EXERCISE - Please report each line of the data below that contains "continuation".

· · · · ·

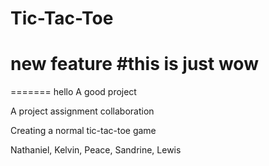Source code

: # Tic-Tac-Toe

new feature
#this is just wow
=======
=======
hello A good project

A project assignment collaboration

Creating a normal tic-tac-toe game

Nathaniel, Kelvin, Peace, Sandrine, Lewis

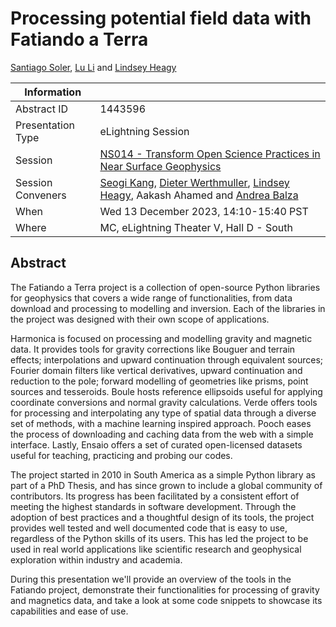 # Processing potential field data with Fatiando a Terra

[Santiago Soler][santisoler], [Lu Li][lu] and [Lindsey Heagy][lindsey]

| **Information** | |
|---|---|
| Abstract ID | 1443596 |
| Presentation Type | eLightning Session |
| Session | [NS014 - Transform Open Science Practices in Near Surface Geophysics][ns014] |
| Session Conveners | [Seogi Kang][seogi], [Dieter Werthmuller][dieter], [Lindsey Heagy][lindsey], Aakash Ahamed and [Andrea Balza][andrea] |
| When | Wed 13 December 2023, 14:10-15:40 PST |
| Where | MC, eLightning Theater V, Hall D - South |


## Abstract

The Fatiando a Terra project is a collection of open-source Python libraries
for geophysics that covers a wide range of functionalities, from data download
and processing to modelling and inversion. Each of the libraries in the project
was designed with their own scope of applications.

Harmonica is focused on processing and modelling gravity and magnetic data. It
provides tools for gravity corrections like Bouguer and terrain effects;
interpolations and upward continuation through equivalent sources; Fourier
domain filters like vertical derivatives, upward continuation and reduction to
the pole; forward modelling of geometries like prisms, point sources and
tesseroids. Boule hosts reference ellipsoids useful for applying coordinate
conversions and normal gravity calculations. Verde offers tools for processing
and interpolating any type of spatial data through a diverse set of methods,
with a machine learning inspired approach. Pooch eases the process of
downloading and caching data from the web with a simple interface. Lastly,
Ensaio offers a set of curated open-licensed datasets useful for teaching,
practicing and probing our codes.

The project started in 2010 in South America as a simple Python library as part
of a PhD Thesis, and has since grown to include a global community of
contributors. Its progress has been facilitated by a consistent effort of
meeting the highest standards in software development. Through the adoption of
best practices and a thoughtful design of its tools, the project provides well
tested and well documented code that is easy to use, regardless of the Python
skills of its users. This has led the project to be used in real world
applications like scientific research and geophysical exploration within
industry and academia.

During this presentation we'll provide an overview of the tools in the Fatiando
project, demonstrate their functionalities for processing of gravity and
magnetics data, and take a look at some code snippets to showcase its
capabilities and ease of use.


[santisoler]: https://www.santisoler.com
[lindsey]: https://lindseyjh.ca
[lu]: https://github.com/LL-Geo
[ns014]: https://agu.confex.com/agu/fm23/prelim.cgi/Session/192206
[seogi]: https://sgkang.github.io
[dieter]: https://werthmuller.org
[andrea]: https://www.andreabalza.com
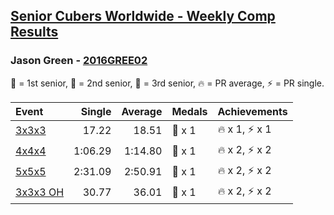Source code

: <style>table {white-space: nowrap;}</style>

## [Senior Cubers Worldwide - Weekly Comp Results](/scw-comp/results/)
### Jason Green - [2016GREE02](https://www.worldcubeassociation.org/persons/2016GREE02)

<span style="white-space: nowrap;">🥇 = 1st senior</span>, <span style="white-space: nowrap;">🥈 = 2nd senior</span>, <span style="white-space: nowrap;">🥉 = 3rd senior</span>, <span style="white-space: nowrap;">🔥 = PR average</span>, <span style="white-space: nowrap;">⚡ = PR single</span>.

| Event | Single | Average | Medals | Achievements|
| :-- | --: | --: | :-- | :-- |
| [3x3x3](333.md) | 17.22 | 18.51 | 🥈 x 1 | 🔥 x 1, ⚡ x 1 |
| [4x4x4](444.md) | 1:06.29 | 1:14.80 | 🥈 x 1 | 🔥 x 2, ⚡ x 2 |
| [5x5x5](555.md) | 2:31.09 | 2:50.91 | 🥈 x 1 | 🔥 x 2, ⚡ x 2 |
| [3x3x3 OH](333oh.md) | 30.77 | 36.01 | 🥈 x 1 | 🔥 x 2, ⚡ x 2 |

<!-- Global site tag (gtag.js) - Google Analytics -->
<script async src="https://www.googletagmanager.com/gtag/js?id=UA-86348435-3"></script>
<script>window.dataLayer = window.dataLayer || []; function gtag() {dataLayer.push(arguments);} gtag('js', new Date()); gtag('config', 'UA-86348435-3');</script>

· · · · ·

RESPONSE BOX -
interpolations and upward continuation through equivalent sources; Fourier
domain filters like vertical derivatives, upward continuation and reduction to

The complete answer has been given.